The music was by Paul Dukas, the French composer of the most famous piece of cartoon music not associated with Bugs Bunny: The Sorcerer's Apprentice. Walt Disney cast Mickey Mouse as the apprentice in Fantasia, and Dukas' music will live therefore forever. It probably would have lived on anyway, at least at pops concerts, because it is a cute little piece.
But, the 1907 Ariane et Barbe-bleue is not. Richard Wagner was a great enough composer to write operas where there really aren't any melodies, but Dukas was not. It also helped Wagner to have characters whose motivations were clear. Ariane's was not. I've read all kinds of things about her--it was curiosity and/or greed that moved her to disobey her husband and use the forbidden key, or that she wanted to liberate his earlier wives whom she thought (correctly) were still alive. As far as I can tell in this opera it's all of the above. (The libretto was written by Maurice Maeterlinck, the winner of the 1911 Nobel Prize for Literature. I am not surprised that this work was not listed on his official Nobel biography.)
Instead of fleeing after Ariane frees them, the earlier wives stay. They've been locked up in a dungeon, but they do not run at the earliest opportunity. They even tend to the wounds of Bluebeard, the man who imprisoned them.
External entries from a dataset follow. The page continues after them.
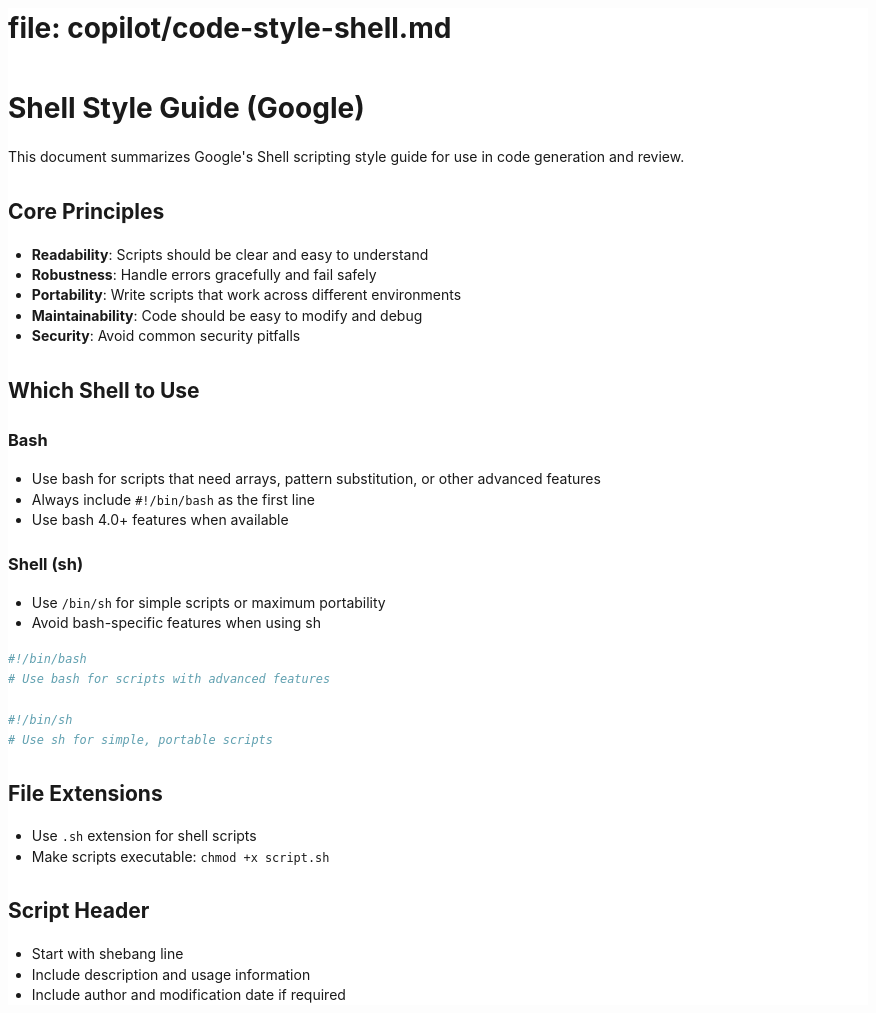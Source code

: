 # file: copilot/code-style-shell.md




# Shell Style Guide (Google)

This document summarizes Google's Shell scripting style guide for use in code
generation and review.

## Core Principles

- **Readability**: Scripts should be clear and easy to understand
- **Robustness**: Handle errors gracefully and fail safely
- **Portability**: Write scripts that work across different environments
- **Maintainability**: Code should be easy to modify and debug
- **Security**: Avoid common security pitfalls

## Which Shell to Use

### Bash

- Use bash for scripts that need arrays, pattern substitution, or other advanced
  features
- Always include `#!/bin/bash` as the first line
- Use bash 4.0+ features when available

### Shell (sh)

- Use `/bin/sh` for simple scripts or maximum portability
- Avoid bash-specific features when using sh

```bash
#!/bin/bash
# Use bash for scripts with advanced features

#!/bin/sh
# Use sh for simple, portable scripts
```

## File Extensions

- Use `.sh` extension for shell scripts
- Make scripts executable: `chmod +x script.sh`

## Script Header

- Start with shebang line
- Include description and usage information
- Include author and modification date if required
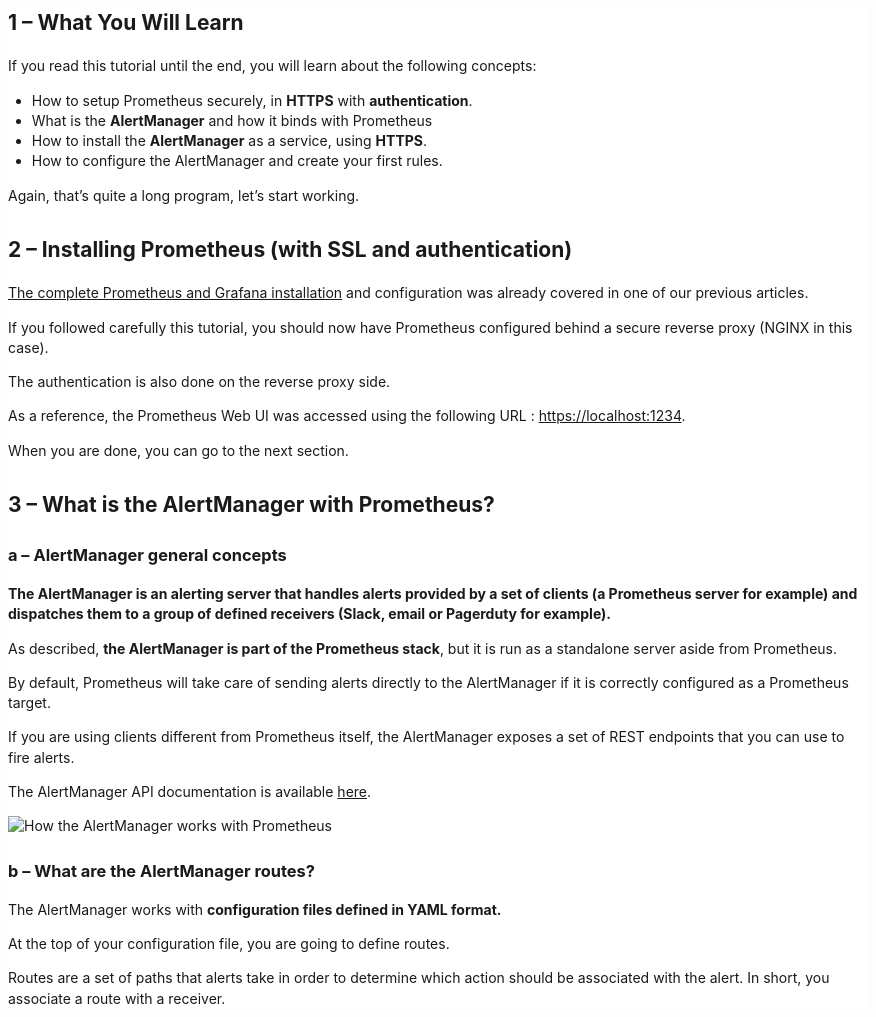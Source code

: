 ## 1 – What You Will Learn

If you read this tutorial until the end, you will learn about the following concepts:

-   How to setup Prometheus securely, in **HTTPS** with **authentication**.
-   What is the **AlertManager** and how it binds with Prometheus
-   How to install the **AlertManager** as a service, using **HTTPS**.
-   How to configure the AlertManager and create your first rules.

Again, that’s quite a long program, let’s start working.

## 2 – Installing Prometheus (with SSL and authentication)

[The complete Prometheus and Grafana installation](https://devconnected.com/how-to-setup-grafana-and-prometheus-on-linux/) and configuration was already covered in one of our previous articles.

If you followed carefully this tutorial, you should now have Prometheus configured behind a secure reverse proxy (NGINX in this case).

The authentication is also done on the reverse proxy side.

As a reference, the Prometheus Web UI was accessed using the following URL : [https://localhost:1234](https://localhost:1234/).

When you are done, you can go to the next section.

## 3 – What is the AlertManager with Prometheus?

### a – AlertManager general concepts

**The AlertManager is an alerting server that handles alerts provided by a set of clients (a Prometheus server for example) and dispatches them to a group of defined receivers (Slack, email or Pagerduty for example).**

As described, **the AlertManager is part of the Prometheus stack**, but it is run as a standalone server aside from Prometheus.

By default, Prometheus will take care of sending alerts directly to the AlertManager if it is correctly configured as a Prometheus target.

If you are using clients different from Prometheus itself, the AlertManager exposes a set of REST endpoints that you can use to fire alerts.

The AlertManager API documentation is available [here](https://github.com/prometheus/alertmanager/blob/master/api/v2/openapi.yaml).

![How the AlertManager works with Prometheus](https://devconnected.com/wp-content/uploads/2019/08/alert-manager-works.png)

### b – What are the AlertManager routes?

The AlertManager works with **configuration files defined in YAML format.**

At the top of your configuration file, you are going to define routes.

Routes are a set of paths that alerts take in order to determine which action should be associated with the alert. In short, you associate a route with a receiver.
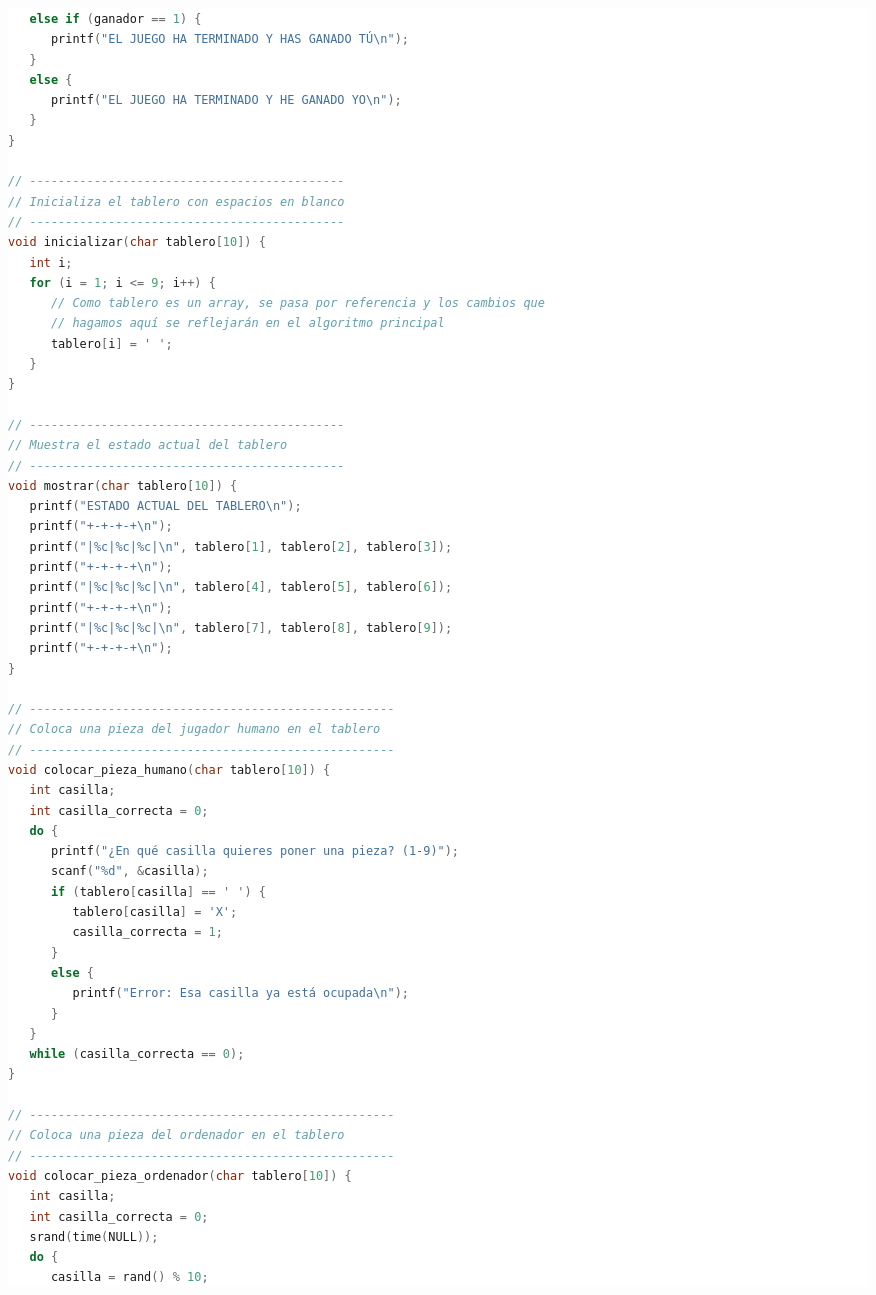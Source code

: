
 ```c
   else if (ganador == 1) {
      printf("EL JUEGO HA TERMINADO Y HAS GANADO TÚ\n");
   }
   else {
      printf("EL JUEGO HA TERMINADO Y HE GANADO YO\n");
   }
}

// --------------------------------------------
// Inicializa el tablero con espacios en blanco
// --------------------------------------------
void inicializar(char tablero[10]) {
   int i;
   for (i = 1; i <= 9; i++) {
      // Como tablero es un array, se pasa por referencia y los cambios que
      // hagamos aquí se reflejarán en el algoritmo principal
      tablero[i] = ' ';
   }
}

// --------------------------------------------
// Muestra el estado actual del tablero
// --------------------------------------------
void mostrar(char tablero[10]) {
   printf("ESTADO ACTUAL DEL TABLERO\n");
   printf("+-+-+-+\n");
   printf("|%c|%c|%c|\n", tablero[1], tablero[2], tablero[3]);
   printf("+-+-+-+\n");
   printf("|%c|%c|%c|\n", tablero[4], tablero[5], tablero[6]);
   printf("+-+-+-+\n");
   printf("|%c|%c|%c|\n", tablero[7], tablero[8], tablero[9]);
   printf("+-+-+-+\n");
}

// ---------------------------------------------------
// Coloca una pieza del jugador humano en el tablero
// ---------------------------------------------------
void colocar_pieza_humano(char tablero[10]) {
   int casilla;
   int casilla_correcta = 0;
   do {
      printf("¿En qué casilla quieres poner una pieza? (1-9)");
      scanf("%d", &casilla);
      if (tablero[casilla] == ' ') {
         tablero[casilla] = 'X';
         casilla_correcta = 1;
      }
      else {
         printf("Error: Esa casilla ya está ocupada\n");
      }
   }
   while (casilla_correcta == 0);
}

// ---------------------------------------------------
// Coloca una pieza del ordenador en el tablero
// ---------------------------------------------------
void colocar_pieza_ordenador(char tablero[10]) {
   int casilla;
   int casilla_correcta = 0;
   srand(time(NULL));
   do {
      casilla = rand() % 10;
```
So it boils down to one of your stupider opera plots. People do things for a bunch of conflicting reasons, or for no good reason. Even the scenery started acting for no good reason--a rotating wall, used to shift from scene to scene, started turning continuously at the end. Stupid plot plus tuneless music does not equal a good time at the opera for me.
It wasn't helped by the performances. The key role, of course, is Ariane, who is on stage singing for almost the entire opera. (Despite being a title character, Bluebeard is a minor role.) The Austrian Renate Behle belted out Ariane, as someone put it, as if she were Brunhilde. Perhaps Carol Vaness would have done better--this was to be her role before she got in a car accident last summer. But she would still have had to contend with the conducting of Leon Botstein, the music director of the American Symphony. More than one person said his interpretation was Wagnerian, when it should have been French.
But I survived. There was some time left before dinner, so we braved the wind and walked over to the New-York Historical Society, to see the new "Slavery in New York" exhibition. It was the last day they would be showing an original manuscript of the Emancipation Proclamation--not that it really had anything to do with slavery in New York. Slavery had been abolished here nearly 40 years previously, and the Proclamation only covered the slaves in states that had seceded anyhow.
But the manuscript was there, on loan for a few days from the New York State Library in Albany. Protected by thick glass and a pistol-toting woman state trooper (Nobody looks good in one of those Smokey-the-Bear hats), Abraham Lincoln's clear handwriting, with Secretary of State William Seward 's penciled modifications, could be seen for half a minute or so by each of the many people lined up. It was interesting that Lincoln used the cut-and-paste method. There were two sections of previous laws dealing with the freeing of slaves, that he had cut out from somewhere and pasted into his manuscript.
There wasn't much time left to see the real exhibition. I barely finished the first two rooms. Fortunately it will be there until March, because I do want to go back to finish it. It is filled with a lot of multi-media works, and seemed to be very well done, from what I saw.
Eventually it was time to go, as we had dinner reservations at Nice Matin. We were lucky enough to get a table at the far end, because it can get very noisy near the bar. I had about the best sweetbread appetizer I've ever eaten. It came with a very spicy sausage, which complemented the bland meat. The whole thing was served over a bed of lentils. My grilled halibut was good, but nothing out of the ordinary. The berries and cream, as well as the coffee, were excellent. And instead of wine, I had a bottle of Lindeman's Lambic Pêche beer. This was the first time I ever had the peach-flavored one, and I found it even better than the raspberry flavor.
Then it was home to watch the second episode of "The Murder Room," the detective Adam Dalgliesh story by P.D. James, part of the PBS Mystery! series on Channel 13. I'll never be able to watch Siân Phillips in any role without seeing Livia from "I, Claudius," though.